**Work required**
The lines to repeat are those below from the one containing "c. (Optional) For" down to the one containing "relationship are shown", both included; reproduce them exactly and nothing else.

[Recorded data]
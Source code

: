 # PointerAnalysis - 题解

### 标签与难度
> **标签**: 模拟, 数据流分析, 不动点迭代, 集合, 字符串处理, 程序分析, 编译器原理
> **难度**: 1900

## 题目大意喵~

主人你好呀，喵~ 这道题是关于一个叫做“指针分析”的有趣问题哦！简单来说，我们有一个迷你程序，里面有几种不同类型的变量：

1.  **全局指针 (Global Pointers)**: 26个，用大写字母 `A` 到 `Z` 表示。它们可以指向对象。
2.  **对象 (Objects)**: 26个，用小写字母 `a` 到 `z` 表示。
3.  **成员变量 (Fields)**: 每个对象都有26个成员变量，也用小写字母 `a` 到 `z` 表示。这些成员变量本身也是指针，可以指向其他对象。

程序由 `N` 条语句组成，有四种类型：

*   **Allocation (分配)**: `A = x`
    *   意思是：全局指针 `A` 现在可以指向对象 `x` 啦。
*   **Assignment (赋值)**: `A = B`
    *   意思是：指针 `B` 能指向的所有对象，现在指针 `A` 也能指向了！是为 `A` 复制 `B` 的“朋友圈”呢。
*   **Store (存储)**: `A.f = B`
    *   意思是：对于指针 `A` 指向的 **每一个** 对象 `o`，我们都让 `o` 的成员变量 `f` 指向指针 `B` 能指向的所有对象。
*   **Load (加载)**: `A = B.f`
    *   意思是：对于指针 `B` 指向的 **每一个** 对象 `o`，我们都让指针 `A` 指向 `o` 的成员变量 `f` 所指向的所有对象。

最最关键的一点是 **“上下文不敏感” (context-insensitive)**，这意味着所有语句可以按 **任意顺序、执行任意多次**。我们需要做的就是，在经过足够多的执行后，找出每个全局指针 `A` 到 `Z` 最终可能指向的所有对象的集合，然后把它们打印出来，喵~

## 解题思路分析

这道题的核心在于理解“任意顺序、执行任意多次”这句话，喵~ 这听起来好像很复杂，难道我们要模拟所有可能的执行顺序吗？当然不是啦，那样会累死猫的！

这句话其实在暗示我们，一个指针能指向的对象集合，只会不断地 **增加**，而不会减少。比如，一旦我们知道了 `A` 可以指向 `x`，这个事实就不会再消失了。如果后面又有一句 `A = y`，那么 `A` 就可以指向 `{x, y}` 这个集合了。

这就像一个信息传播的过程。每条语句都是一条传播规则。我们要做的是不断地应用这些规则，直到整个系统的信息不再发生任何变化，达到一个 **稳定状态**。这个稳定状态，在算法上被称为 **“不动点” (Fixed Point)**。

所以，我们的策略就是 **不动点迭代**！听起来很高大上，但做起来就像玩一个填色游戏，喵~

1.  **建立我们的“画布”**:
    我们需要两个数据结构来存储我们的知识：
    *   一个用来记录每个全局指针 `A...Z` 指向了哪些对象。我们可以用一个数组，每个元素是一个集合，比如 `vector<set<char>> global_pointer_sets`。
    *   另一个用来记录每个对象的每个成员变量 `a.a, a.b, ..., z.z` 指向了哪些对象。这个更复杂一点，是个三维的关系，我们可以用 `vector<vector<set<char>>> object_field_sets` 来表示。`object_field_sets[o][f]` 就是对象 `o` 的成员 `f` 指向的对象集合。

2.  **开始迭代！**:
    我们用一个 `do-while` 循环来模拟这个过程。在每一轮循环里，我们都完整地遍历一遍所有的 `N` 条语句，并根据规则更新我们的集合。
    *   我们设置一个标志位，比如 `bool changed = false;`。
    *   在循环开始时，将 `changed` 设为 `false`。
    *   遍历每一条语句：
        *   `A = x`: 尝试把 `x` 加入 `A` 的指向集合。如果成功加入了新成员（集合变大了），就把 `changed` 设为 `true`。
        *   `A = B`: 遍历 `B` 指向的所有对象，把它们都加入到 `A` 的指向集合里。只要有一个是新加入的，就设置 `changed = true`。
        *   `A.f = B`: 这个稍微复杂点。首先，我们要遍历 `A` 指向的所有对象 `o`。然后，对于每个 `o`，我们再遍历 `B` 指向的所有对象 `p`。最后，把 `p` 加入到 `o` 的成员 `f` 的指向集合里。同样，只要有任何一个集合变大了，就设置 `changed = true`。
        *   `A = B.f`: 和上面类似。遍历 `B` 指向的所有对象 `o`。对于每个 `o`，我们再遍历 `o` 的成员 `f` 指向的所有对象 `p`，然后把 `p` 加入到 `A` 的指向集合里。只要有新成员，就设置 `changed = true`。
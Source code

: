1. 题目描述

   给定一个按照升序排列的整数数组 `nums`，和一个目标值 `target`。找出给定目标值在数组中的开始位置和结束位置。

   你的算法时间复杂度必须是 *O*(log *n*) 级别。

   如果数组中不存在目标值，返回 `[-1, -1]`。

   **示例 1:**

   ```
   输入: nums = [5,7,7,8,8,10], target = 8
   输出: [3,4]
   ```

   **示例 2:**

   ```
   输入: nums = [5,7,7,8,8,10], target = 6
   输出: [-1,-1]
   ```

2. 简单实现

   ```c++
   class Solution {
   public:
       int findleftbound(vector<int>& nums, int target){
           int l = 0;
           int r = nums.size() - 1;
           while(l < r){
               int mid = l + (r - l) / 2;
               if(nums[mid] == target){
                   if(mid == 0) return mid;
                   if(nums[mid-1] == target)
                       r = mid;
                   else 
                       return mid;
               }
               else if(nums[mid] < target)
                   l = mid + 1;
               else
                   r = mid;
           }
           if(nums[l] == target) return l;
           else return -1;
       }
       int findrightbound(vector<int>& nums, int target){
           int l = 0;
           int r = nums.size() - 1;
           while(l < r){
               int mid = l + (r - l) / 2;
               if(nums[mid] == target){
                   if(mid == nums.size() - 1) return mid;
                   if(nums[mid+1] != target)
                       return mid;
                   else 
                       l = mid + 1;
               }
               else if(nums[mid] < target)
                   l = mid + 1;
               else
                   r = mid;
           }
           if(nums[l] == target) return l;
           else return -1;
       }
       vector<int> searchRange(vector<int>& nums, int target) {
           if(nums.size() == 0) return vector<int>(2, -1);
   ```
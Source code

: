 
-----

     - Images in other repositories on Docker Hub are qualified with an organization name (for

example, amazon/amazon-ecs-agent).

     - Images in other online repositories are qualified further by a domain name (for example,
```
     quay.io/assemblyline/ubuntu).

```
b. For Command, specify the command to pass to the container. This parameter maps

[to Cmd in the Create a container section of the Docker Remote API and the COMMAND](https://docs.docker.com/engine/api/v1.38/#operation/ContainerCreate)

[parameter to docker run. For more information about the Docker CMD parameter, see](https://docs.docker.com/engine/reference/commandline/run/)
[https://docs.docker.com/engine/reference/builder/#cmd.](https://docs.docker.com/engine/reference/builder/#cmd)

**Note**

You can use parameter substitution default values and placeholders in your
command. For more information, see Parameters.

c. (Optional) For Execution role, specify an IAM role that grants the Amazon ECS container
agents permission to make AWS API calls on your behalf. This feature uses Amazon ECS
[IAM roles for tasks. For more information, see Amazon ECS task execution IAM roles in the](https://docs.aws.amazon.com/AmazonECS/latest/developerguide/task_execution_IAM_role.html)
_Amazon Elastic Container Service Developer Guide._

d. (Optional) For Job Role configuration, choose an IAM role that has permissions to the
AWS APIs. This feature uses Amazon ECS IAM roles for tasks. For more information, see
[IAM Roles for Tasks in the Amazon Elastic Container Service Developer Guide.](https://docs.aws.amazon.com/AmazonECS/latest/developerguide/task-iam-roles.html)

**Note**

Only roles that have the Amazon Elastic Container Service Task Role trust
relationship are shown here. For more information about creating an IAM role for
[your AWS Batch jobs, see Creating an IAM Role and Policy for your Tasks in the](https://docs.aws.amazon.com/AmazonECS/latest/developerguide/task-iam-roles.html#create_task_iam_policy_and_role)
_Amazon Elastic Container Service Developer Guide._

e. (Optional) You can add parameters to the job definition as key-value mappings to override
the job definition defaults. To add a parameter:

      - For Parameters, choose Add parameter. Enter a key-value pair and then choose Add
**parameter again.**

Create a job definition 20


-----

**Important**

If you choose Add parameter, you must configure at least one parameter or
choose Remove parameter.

**The completed task**
c. (Optional) For Execution role, specify an IAM role that grants the Amazon ECS container
agents permission to make AWS API calls on your behalf. This feature uses Amazon ECS
[IAM roles for tasks. For more information, see Amazon ECS task execution IAM roles in the](https://docs.aws.amazon.com/AmazonECS/latest/developerguide/task_execution_IAM_role.html)
_Amazon Elastic Container Service Developer Guide._

d. (Optional) For Job Role configuration, choose an IAM role that has permissions to the
AWS APIs. This feature uses Amazon ECS IAM roles for tasks. For more information, see
[IAM Roles for Tasks in the Amazon Elastic Container Service Developer Guide.](https://docs.aws.amazon.com/AmazonECS/latest/developerguide/task-iam-roles.html)

**Note**

Only roles that have the Amazon Elastic Container Service Task Role trust
relationship are shown here. For more information about creating an IAM role for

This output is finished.